Kirtley told them the total: It was 108 million, and another 49 million oxycodone pills also were dispensed in 2016 in Arkansas.
Those totals further translate into about 114.6 prescriptions per 100 people and an average number of 60-75 pills per prescription, he said.
Kirtley is the executive director of the Arkansas Board of Pharmacy and was one of several speakers who made presentations Dec. 9 at the Pharmacy Update at UAMS. More than 100 pharmacists, physicians, physician assistants and nurses attended the one-day conference, and presenters from all of these professions were among the speakers.
Kirtley completed his pre-pharmacy coursework at Ouachita Baptist University and graduated from UAMS with his doctor of pharmacy.
“With the opioid problem, we see today we know that we have 350 deaths a year in Arkansas,” Kirtley said. “Prescription drugs are the only things that are worth more money once they are in the illegal market. When you have people who steal drugs from pharmacies, it means massive profits for them, way more than pharmacists pay.”
That profit has served as an incentive for thefts and leaking prescription opiates into the illegal market.
“We keep trying to do a better job of helping people not lose drugs in their pharmacies,” Kirtley said. “We tell people how to keep an eye on it and give them loss prevention tools. You have to report losses to figure out what is missing.”
Opioids legally prescribed for legitimate uses by patients sometimes are taken by family members or friends in the home who then abuse them.
To stem the flow of prescription drugs into the illegal drug market, including opioid drugs, the Arkansas Board of Pharmacy along with several community partners in law enforcement and health care has organized drug takeback events in which consumers can dispose of unused or expired medications.

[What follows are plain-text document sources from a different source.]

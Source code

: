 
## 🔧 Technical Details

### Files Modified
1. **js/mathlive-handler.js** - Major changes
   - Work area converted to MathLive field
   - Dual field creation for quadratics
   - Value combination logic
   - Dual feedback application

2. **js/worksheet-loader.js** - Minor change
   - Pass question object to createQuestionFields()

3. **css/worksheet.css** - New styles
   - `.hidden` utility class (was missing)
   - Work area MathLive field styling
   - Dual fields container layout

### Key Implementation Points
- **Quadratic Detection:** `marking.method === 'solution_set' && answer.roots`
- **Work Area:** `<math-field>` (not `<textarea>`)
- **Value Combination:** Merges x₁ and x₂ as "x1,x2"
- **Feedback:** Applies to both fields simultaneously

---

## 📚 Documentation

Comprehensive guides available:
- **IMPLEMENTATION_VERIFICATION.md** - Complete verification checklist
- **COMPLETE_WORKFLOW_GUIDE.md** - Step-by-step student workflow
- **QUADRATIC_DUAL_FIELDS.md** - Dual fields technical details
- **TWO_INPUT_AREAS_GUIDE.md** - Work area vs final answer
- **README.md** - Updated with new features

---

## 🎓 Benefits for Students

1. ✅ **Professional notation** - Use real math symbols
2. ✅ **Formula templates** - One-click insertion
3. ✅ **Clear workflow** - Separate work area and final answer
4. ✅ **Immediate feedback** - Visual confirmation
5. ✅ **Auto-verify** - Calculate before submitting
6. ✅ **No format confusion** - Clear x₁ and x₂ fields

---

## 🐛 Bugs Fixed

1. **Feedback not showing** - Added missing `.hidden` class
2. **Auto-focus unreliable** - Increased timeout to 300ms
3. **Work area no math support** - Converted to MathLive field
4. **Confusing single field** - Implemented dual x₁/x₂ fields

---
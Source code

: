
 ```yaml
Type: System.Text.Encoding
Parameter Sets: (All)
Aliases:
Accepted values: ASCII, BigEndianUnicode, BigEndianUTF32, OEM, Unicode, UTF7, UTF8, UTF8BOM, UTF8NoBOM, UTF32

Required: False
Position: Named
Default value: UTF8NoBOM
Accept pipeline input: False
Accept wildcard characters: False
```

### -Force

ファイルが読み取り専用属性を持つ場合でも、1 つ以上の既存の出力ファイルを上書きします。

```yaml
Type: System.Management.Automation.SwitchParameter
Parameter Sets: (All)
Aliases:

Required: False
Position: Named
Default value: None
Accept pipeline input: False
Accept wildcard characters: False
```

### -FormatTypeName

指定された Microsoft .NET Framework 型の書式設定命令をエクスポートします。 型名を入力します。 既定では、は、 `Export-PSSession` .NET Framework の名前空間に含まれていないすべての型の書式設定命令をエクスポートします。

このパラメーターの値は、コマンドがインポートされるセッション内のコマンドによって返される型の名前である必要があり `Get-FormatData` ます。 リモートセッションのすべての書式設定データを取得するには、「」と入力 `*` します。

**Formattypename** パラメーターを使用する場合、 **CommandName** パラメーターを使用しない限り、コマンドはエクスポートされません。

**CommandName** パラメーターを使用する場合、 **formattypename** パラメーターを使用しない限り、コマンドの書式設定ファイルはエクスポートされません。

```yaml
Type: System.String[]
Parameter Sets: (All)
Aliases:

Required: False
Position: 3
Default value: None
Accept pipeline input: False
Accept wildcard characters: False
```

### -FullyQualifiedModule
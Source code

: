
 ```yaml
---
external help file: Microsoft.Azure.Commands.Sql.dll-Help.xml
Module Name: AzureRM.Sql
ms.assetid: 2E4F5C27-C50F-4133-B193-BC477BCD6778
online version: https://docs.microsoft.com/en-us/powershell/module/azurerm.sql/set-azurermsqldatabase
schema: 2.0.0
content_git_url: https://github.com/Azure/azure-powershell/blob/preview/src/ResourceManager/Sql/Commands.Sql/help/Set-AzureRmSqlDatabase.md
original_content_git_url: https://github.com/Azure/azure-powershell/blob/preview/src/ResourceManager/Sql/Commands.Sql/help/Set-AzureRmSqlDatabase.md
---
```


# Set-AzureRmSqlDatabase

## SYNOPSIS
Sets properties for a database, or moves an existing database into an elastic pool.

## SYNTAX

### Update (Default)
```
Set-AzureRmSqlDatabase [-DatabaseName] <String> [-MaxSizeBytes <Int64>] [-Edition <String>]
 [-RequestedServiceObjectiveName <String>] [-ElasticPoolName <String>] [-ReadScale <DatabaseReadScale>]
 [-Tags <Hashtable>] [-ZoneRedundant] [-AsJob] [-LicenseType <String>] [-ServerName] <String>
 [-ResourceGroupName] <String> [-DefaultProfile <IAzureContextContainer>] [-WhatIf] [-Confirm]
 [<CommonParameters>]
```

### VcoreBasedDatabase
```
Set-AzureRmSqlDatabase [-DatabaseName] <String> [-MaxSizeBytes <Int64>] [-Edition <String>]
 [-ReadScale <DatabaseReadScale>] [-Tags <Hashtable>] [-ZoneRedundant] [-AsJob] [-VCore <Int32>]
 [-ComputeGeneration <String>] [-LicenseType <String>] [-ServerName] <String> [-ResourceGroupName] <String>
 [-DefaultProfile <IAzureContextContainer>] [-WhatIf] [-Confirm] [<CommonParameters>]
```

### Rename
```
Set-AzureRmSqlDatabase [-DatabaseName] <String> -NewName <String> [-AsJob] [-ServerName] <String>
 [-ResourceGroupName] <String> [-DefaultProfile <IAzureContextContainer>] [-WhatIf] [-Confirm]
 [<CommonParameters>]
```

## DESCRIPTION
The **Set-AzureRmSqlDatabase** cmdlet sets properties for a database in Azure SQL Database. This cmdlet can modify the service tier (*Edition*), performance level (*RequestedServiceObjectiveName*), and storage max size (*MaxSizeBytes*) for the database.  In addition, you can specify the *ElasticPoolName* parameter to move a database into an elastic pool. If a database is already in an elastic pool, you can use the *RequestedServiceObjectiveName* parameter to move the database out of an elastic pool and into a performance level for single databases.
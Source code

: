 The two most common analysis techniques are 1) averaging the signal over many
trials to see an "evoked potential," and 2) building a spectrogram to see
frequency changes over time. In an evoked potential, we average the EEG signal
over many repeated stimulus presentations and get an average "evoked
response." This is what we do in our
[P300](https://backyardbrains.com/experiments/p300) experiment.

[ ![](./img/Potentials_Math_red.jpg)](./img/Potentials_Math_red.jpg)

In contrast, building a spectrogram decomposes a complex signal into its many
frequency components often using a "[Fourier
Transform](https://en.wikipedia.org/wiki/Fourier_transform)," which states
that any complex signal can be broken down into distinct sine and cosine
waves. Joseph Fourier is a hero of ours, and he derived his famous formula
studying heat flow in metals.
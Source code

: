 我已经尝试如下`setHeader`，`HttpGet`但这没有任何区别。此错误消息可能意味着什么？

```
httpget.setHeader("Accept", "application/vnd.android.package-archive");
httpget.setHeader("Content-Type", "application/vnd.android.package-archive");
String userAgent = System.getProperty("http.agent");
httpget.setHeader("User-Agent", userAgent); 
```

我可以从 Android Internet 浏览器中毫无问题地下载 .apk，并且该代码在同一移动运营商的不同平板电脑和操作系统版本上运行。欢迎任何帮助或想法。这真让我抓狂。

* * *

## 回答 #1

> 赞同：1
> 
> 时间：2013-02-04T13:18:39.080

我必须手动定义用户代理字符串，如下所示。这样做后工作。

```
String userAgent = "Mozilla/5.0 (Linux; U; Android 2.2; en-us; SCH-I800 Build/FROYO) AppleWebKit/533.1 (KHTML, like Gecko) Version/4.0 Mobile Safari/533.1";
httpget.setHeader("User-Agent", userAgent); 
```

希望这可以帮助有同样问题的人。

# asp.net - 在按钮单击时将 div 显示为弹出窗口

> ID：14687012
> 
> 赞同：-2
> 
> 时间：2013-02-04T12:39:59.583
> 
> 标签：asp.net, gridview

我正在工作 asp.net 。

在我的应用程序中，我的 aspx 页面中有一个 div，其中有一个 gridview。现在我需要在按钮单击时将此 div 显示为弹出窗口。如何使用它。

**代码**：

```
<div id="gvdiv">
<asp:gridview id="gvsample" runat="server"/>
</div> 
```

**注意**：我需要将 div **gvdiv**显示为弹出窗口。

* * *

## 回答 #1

From January through October 2017, Take Back Day events across Arkansas have collected 28,035 pounds of prescription drugs, Kirtley said.
Kirtley recalled that at one recent central Arkansas Take Back event, a woman walked up with a 13-gallon trash bag full of medications. Right on her heels was a second woman with the same-size bulging with pill bottles.
“We have the number two prescription rate for opioids in the country,” he said. “We’re right behind Alabama.”
Kirtley also briefed pharmacists and others in the audience about recent state legislative and regulatory changes that affect pharmacy practice, ranging from Act 139, which allows the Board of Pharmacy and other state regulatory boards to look into sealed court records when doing background checks for licensure, to new rules governing emergency prescriptions.
Other speakers at the Pharmacy Update presented information about immunizations, medical marijuana, medication safety, pain assessment, medications like Naloxone to counteract opiate overdoses and over prescribing.